The library was quiet in the way libraries pretended to be — the surface calm of a place where everyone was technically doing something productive and actually watching everything around them.
Cheryl had her notes spread across the table, her coffee to the left, her highlighter in her hand, and approximately forty minutes before her next class. She was, for the first time since arriving in New Jersey, ahead of her reading. It felt good. It felt like proof that she was finding her footing.
Then a hand swept across her desk.
Her books hit the floor in a clean arc — one, two, three, the sound of it cutting through the library quiet like a stone through water. Several heads turned. Cheryl looked up slowly.
Blair stood on the other side of the desk with her bag over one shoulder and an expression arranged into something that was trying very hard to look accidental.
"Oh," Blair said. "Sorry about your books." She tilted her head. "At least I only dropped your books though. That's better than stealing a man, right, Cher?"
The table nearest them went very still.
Cheryl looked at Blair for a moment — at the carefully constructed performance of it, the audience awareness, the way she was standing like she expected a reaction — and then she bent down and picked up her books. One. Two. Three. She stacked them neatly, straightened her notes, recapped her highlighter, and looked back at her reading.
She said nothing.
Not because she didn't have anything to say. She had several things to say, and every single one of them was better than anything Blair had walked in here expecting. But Cheryl Sofia Montoya Vélez had not been raised to fight over a man she did not want, in a library, for an audience of people who would talk about it either way. She had been raised by a governor. She knew what it looked like to win by doing absolutely nothing.

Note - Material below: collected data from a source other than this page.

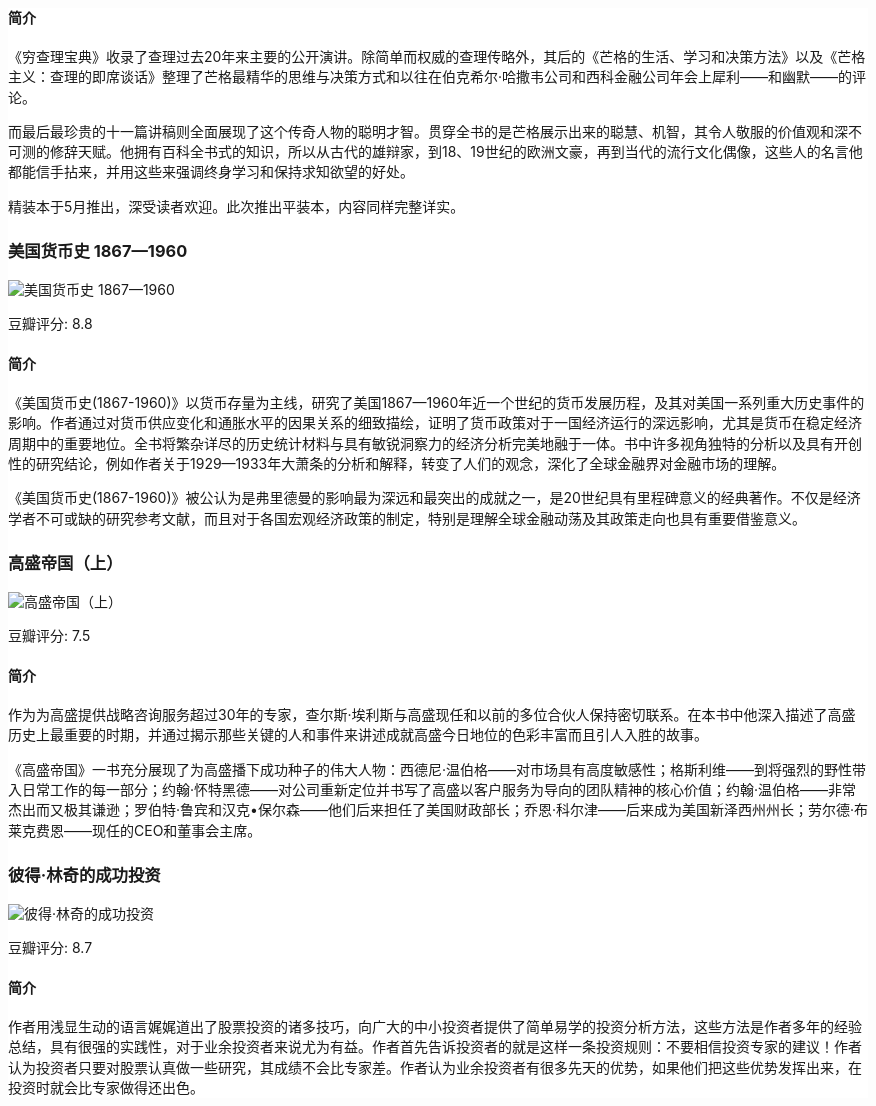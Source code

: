 #### 简介

《穷查理宝典》收录了查理过去20年来主要的公开演讲。除简单而权威的查理传略外，其后的《芒格的生活、学习和决策方法》以及《芒格主义：查理的即席谈话》整理了芒格最精华的思维与决策方式和以往在伯克希尔·哈撒韦公司和西科金融公司年会上犀利——和幽默——的评论。

而最后最珍贵的十一篇讲稿则全面展现了这个传奇人物的聪明才智。贯穿全书的是芒格展示出来的聪慧、机智，其令人敬服的价值观和深不可测的修辞天赋。他拥有百科全书式的知识，所以从古代的雄辩家，到18、19世纪的欧洲文豪，再到当代的流行文化偶像，这些人的名言他都能信手拈来，并用这些来强调终身学习和保持求知欲望的好处。

精装本于5月推出，深受读者欢迎。此次推出平装本，内容同样完整详实。



### 美国货币史 1867—1960

![美国货币史 1867—1960](https://img3.doubanio.com/view/subject/l/public/s3552185.jpg)

豆瓣评分: 8.8

#### 简介

《美国货币史(1867-1960)》以货币存量为主线，研究了美国1867—1960年近一个世纪的货币发展历程，及其对美国一系列重大历史事件的影响。作者通过对货币供应变化和通胀水平的因果关系的细致描绘，证明了货币政策对于一国经济运行的深远影响，尤其是货币在稳定经济周期中的重要地位。全书将繁杂详尽的历史统计材料与具有敏锐洞察力的经济分析完美地融于一体。书中许多视角独特的分析以及具有开创性的研究结论，例如作者关于1929—1933年大萧条的分析和解释，转变了人们的观念，深化了全球金融界对金融市场的理解。

《美国货币史(1867-1960)》被公认为是弗里德曼的影响最为深远和最突出的成就之一，是20世纪具有里程碑意义的经典著作。不仅是经济学者不可或缺的研究参考文献，而且对于各国宏观经济政策的制定，特别是理解全球金融动荡及其政策走向也具有重要借鉴意义。



### 高盛帝国（上）

![高盛帝国（上）](https://img1.doubanio.com/view/subject/l/public/s4119719.jpg)

豆瓣评分: 7.5

#### 简介

作为为高盛提供战略咨询服务超过30年的专家，查尔斯·埃利斯与高盛现任和以前的多位合伙人保持密切联系。在本书中他深入描述了高盛历史上最重要的时期，并通过揭示那些关键的人和事件来讲述成就高盛今日地位的色彩丰富而且引人入胜的故事。

《高盛帝国》一书充分展现了为高盛播下成功种子的伟大人物：西德尼·温伯格——对市场具有高度敏感性；格斯利维——到将强烈的野性带入日常工作的每一部分；约翰·怀特黑德——对公司重新定位并书写了高盛以客户服务为导向的团队精神的核心价值；约翰·温伯格——非常杰出而又极其谦逊；罗伯特·鲁宾和汉克•保尔森——他们后来担任了美国财政部长；乔恩·科尔津——后来成为美国新泽西州州长；劳尔德·布莱克费恩——现任的CEO和董事会主席。



### 彼得·林奇的成功投资

![彼得·林奇的成功投资](https://img3.doubanio.com/view/subject/l/public/s1989131.jpg)

豆瓣评分: 8.7

#### 简介

作者用浅显生动的语言娓娓道出了股票投资的诸多技巧，向广大的中小投资者提供了简单易学的投资分析方法，这些方法是作者多年的经验总结，具有很强的实践性，对于业余投资者来说尤为有益。作者首先告诉投资者的就是这样一条投资规则：不要相信投资专家的建议！作者认为投资者只要对股票认真做一些研究，其成绩不会比专家差。作者认为业余投资者有很多先天的优势，如果他们把这些优势发挥出来，在投资时就会比专家做得还出色。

Blair waited. The silence stretched.
Then Blair picked up her bag, and left.
Cheryl turned a page.
***
The quiz pairing happened on a Thursday.
Professor Haines announced it with the calm efficiency of someone who had made peace with the fact that her students would have feelings about it and had decided not to make that her problem. Two names at a time, read from a list, no appeal process.
"Montoya Vélez and Harrington."
Cheryl looked up. Across the room a guy raised his hand briefly — a acknowledgment, not a complaint — and she placed him immediately. Mathew Harrington. One of Liam's group, the one who always seemed to be slightly to the left of whatever Liam was doing, present but unhurried about it. She had noticed him without particularly thinking about him.
"Caldwell and Crawford."
She didn't look at Liam. She didn't need to. The quality of the silence from his side of the room said everything.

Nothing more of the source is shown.